Here’s why the way we approach change matters. One morning, I was at my child’s school for a couple of hours volunteering. I spent most of the time in the office and had a front row seat to all that was going on And there was a lot going on!
- the School Board had happily provided 600 new iPads for classroom use. They were sitting there in boxes on the floor, having arrived without much communication. Staff was grappling with how to find the $2000 budget for new cases because these iPads are a different size than the ones that are being replaced. They were looking at the budget and making hard decisions about what other needed equipment wouldn’t be purchased this year as a result.
- the school kitchen dishwasher had broken, meaning volunteers were washing dishes for the breakfast program by hand. Staff was grappling with how to either fund it being repaired or replaced because the budget rules only allowed for the purchase of 1 new dishwasher per school, without any funding for needed repairs or eventual replacement.
- maintenance staff were altering the new windows that had been recently installed to allow cool outside air in. Decisions to help keep the school warm in winter and safe from intrusion year-round had unintentionally blocked any cool breezes from coming in during warmer months and classrooms were 34°C (93°F).
That was just 2 hours. And just my observations – certainly not everything that happened in the school.
The reality is that change is happening all the time. Every decision each of us makes in our work has consequences. Some intended and some unintended. Some foreseen and some unforeseen. Some that lead to positive change and some that cause challenge.
Changes like this are happening in every organization, every hour of every day. Some of these decisions are big while others are small. They all create something different for the organization going forward.
When Good Change Receives Bad Reactions
In every one of this morning’s examples, a big change had been initiated at some point that was intended to benefit the employees (teachers) and stakeholders (students) of the organization. Upgraded technology for student use, needed equipment to serve kids a hot breakfast every morning, and new windows to improve energy efficiency. All good things, right? All needed things too.
And yet, the reactions that morning were anything but happy.
Leaders might have been shocked, frustrated, or upset if they’d seen the reaction. They were giving employees and stakeholders what they wanted. Why couldn’t they just be grateful?
A Holistic Approach to Change
If leaders had taken a holistic approach to the decisions to make these investments, the results might have been different.
Slowing down and understanding the bigger picture. Engaging with the stakeholders to make sure their perspectives were considered in the decisions being made. From those perspectives, figuring out what questions needed to be asked and what the answers were to those questions. And considering the impacts of the decision not just now, but also once the change has happened. What will be different when the change happens and how do we prepare for that.

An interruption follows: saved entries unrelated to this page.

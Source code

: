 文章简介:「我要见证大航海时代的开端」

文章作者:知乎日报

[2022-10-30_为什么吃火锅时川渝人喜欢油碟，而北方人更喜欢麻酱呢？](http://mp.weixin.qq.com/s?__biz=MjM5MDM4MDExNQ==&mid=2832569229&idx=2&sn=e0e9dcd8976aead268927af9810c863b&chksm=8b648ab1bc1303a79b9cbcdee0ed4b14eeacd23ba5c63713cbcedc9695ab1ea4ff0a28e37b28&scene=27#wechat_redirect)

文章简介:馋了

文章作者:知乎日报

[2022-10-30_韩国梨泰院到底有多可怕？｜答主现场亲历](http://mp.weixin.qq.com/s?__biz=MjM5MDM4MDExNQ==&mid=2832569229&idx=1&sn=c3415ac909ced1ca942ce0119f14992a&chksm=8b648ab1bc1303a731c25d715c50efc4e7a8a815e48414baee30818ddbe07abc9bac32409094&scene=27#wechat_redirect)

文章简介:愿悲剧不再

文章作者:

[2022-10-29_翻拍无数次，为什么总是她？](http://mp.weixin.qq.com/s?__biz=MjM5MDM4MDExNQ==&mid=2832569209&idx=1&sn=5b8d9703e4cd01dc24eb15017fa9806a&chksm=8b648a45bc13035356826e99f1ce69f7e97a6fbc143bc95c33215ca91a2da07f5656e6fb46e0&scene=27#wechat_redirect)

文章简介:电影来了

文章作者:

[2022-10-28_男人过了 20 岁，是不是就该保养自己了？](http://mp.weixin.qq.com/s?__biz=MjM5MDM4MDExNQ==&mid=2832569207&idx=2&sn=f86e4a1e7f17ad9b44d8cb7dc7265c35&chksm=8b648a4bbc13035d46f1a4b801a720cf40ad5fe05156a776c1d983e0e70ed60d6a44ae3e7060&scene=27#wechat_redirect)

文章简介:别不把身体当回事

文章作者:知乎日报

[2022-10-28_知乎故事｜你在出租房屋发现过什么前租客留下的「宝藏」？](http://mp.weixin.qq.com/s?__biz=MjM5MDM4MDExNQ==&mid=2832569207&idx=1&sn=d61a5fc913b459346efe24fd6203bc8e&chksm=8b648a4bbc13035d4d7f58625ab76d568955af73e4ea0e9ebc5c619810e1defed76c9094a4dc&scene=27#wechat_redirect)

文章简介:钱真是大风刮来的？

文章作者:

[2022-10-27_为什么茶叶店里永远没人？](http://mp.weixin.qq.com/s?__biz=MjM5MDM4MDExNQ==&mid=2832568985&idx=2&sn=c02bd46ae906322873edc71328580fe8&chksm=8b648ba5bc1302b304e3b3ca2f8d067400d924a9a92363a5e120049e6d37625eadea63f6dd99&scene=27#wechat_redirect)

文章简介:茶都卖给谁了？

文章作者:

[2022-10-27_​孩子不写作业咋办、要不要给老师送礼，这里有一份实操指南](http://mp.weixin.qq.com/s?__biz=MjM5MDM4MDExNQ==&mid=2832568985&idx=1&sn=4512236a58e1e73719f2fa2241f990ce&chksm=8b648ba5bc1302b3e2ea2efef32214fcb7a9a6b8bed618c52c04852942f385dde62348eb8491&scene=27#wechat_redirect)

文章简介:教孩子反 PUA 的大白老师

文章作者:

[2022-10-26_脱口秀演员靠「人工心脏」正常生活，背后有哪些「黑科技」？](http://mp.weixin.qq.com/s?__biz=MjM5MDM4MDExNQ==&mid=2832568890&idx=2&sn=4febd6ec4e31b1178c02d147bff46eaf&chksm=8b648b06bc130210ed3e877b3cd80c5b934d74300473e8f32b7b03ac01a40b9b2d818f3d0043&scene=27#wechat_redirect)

By taking this kind of holistic approach, leaders at the school might have considered:
- what other materials would be needed with the new iPads to make sure they wouldn’t break in the hands of 4-7 year olds
- how the dishwasher would stay in good working condition after its initial installation
- that even though it was winter when the windows were installed and the focus was on staying warm, summer would eventually come and the building has no air conditioning
Every good and helpful decision can have challenging consequences too. By taking a holistic approach to change, including many perspectives, and thinking of change as ongoing rather than at a single moment in time, decisions can be made that are met with joy and appreciation, especially for the consideration shown for how those decisions get implemented well.